> _Task requirements_
Give back every entry, copied exactly.

> _Data listing_
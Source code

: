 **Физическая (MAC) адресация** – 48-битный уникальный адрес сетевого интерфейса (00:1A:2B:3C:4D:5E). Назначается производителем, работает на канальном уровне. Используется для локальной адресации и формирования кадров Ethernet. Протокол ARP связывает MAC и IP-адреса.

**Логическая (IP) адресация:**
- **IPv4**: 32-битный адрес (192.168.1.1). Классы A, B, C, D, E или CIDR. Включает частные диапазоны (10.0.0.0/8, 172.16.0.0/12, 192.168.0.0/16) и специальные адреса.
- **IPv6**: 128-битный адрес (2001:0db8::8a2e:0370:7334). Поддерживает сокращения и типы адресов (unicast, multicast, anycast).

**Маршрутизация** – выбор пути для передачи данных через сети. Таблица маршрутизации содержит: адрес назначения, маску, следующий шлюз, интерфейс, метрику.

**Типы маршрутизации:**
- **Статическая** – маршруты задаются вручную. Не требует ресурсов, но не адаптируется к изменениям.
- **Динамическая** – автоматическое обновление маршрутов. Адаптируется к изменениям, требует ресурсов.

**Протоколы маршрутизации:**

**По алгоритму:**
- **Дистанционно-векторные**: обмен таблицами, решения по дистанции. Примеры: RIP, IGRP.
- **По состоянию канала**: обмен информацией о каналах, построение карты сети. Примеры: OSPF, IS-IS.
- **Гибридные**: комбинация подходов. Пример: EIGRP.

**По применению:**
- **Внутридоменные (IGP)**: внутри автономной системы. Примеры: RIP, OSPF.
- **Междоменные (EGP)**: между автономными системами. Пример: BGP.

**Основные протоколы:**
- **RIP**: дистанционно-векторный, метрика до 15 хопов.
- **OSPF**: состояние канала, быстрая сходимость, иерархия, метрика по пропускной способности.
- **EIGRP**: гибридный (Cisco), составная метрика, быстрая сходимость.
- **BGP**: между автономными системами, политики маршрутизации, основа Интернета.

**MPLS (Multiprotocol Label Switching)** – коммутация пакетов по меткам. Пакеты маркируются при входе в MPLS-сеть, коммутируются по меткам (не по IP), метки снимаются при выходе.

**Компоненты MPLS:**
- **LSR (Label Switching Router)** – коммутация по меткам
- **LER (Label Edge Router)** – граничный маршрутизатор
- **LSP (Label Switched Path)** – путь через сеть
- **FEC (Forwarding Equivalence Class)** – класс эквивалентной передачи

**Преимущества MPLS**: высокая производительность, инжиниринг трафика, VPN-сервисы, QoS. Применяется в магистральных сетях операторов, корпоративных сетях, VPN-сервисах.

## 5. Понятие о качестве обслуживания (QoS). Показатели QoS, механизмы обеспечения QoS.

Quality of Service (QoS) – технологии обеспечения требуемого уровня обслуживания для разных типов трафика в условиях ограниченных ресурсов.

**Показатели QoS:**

> _Problem solution_
Source code

: **Физическая (MAC) адресация** – 48-битный уникальный адрес сетевого интерфейса (00:1A:2B:3C:4D:5E). Назначается производителем, работает на канальном уровне. Используется для локальной адресации и формирования кадров Ethernet. Протокол ARP связывает MAC и IP-адреса.

**Логическая (IP) адресация:**
- **IPv4**: 32-битный адрес (192.168.1.1). Классы A, B, C, D, E или CIDR. Включает частные диапазоны (10.0.0.0/8, 172.16.0.0/12, 192.168.0.0/16) и специальные адреса.
- **IPv6**: 128-битный адрес (2001:0db8::8a2e:0370:7334). Поддерживает сокращения и типы адресов (unicast, multicast, anycast).

**Маршрутизация** – выбор пути для передачи данных через сети. Таблица маршрутизации содержит: адрес назначения, маску, следующий шлюз, интерфейс, метрику.

**Типы маршрутизации:**
- **Статическая** – маршруты задаются вручную. Не требует ресурсов, но не адаптируется к изменениям.
- **Динамическая** – автоматическое обновление маршрутов. Адаптируется к изменениям, требует ресурсов.

**Протоколы маршрутизации:**

**По алгоритму:**
- **Дистанционно-векторные**: обмен таблицами, решения по дистанции. Примеры: RIP, IGRP.
- **По состоянию канала**: обмен информацией о каналах, построение карты сети. Примеры: OSPF, IS-IS.
- **Гибридные**: комбинация подходов. Пример: EIGRP.

**По применению:**
- **Внутридоменные (IGP)**: внутри автономной системы. Примеры: RIP, OSPF.
- **Междоменные (EGP)**: между автономными системами. Пример: BGP.

**Основные протоколы:**
- **RIP**: дистанционно-векторный, метрика до 15 хопов.
- **OSPF**: состояние канала, быстрая сходимость, иерархия, метрика по пропускной способности.
- **EIGRP**: гибридный (Cisco), составная метрика, быстрая сходимость.
- **BGP**: между автономными системами, политики маршрутизации, основа Интернета.

**MPLS (Multiprotocol Label Switching)** – коммутация пакетов по меткам. Пакеты маркируются при входе в MPLS-сеть, коммутируются по меткам (не по IP), метки снимаются при выходе.

**Компоненты MPLS:**
- **LSR (Label Switching Router)** – коммутация по меткам
- **LER (Label Edge Router)** – граничный маршрутизатор
- **LSP (Label Switched Path)** – путь через сеть
- **FEC (Forwarding Equivalence Class)** – класс эквивалентной передачи

**Преимущества MPLS**: высокая производительность, инжиниринг трафика, VPN-сервисы, QoS. Применяется в магистральных сетях операторов, корпоративных сетях, VPN-сервисах.

## 5. Понятие о качестве обслуживания (QoS). Показатели QoS, механизмы обеспечения QoS.

Quality of Service (QoS) – технологии обеспечения требуемого уровня обслуживания для разных типов трафика в условиях ограниченных ресурсов.

**Показатели QoS:**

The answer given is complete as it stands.